I agree that LABEL functionality is very important, and should be
standardized in the protocol, but I don't see that Jim's arguments
identify the significant interoperability problems that will result 
if LABEL is optional functionality.

The "auto-generated filename" argument really doesn't apply here.
The version creation method (CHECKIN) always creates a server-named
object.  The addition of a label to that object is an optional
additional act that can be performed by a client.

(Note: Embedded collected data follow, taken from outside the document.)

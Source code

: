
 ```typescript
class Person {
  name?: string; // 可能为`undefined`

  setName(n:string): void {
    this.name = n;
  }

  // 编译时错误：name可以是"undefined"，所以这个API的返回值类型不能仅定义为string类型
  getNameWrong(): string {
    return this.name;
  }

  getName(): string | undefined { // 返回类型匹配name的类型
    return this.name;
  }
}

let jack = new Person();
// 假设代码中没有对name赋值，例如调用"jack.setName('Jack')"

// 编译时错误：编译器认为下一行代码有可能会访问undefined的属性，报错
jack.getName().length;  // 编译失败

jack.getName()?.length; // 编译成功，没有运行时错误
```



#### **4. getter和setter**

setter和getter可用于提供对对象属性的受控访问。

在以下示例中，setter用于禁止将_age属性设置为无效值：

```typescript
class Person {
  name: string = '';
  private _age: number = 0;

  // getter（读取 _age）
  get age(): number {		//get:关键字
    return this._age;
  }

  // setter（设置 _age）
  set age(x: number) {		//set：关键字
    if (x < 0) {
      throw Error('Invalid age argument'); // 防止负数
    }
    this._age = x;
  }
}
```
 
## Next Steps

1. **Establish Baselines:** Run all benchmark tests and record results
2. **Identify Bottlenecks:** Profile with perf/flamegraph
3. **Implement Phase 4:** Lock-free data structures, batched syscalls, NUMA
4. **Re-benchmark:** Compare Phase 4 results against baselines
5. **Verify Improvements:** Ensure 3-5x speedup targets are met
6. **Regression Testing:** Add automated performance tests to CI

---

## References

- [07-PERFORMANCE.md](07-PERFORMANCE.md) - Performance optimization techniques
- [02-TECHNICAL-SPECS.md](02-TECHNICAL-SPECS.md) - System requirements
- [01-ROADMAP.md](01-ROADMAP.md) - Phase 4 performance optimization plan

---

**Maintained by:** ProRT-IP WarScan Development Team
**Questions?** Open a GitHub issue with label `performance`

The "spellcheck" analogy is much closer, but using this analogy,
although you'd want to have a standard protocol for accessing
spellcheck functionality from a word processor client, greying
out the spellcheck menu item for word processing servers that
don't support it seems like a reasonable thing to do.  Analagously,
greying out the labeling functionality seems like a reasonable
thing to do when a versioning client encounters a versioning server
without label support (just as our client will grey out activity
and baseline functionality when it encounters a server that does
not support activities or baselines).


   From: "Jim Whitehead" <ejw@cse.ucsc.edu>
   Date: Thu, 5 Oct 2000 11:03:01 -0700

   > Lisa has asked that we make LABEL functionality optional
   > (i.e. move it into advanced).
   > I personally have no problem with that, since labeling
   > is pretty much orthogonal to CHECKOUT/CHECKIN.
   > Does anyone object? (and if so, please give some reasonably
   > specific rationale).

   I object.

   A label is a mechanism for giving a specific revision a human readable name,
   as opposed to the server (machine) generated version identifier.  While it
   is true that you can support linear versioning without the use of labels, it
   is similarly true that you *could* have a filesystem automatically generate
   an identifier for each file as it is created.  My point? The ability to
   assign a human-meaningful name to a specific revision allows people to more
   easily remember ones that are significant.  Instead of remembering that
   version 1.6 was the one sent out to customers, a label of "Release_A" can be
   used instead. Thus the label feature addresses a basic cognitive recall
   problem inherent in the use of machine generated identifiers for revisions.
   Since the machine generated identifiers are part of core versioning, the
   remedy for them should also be part of core.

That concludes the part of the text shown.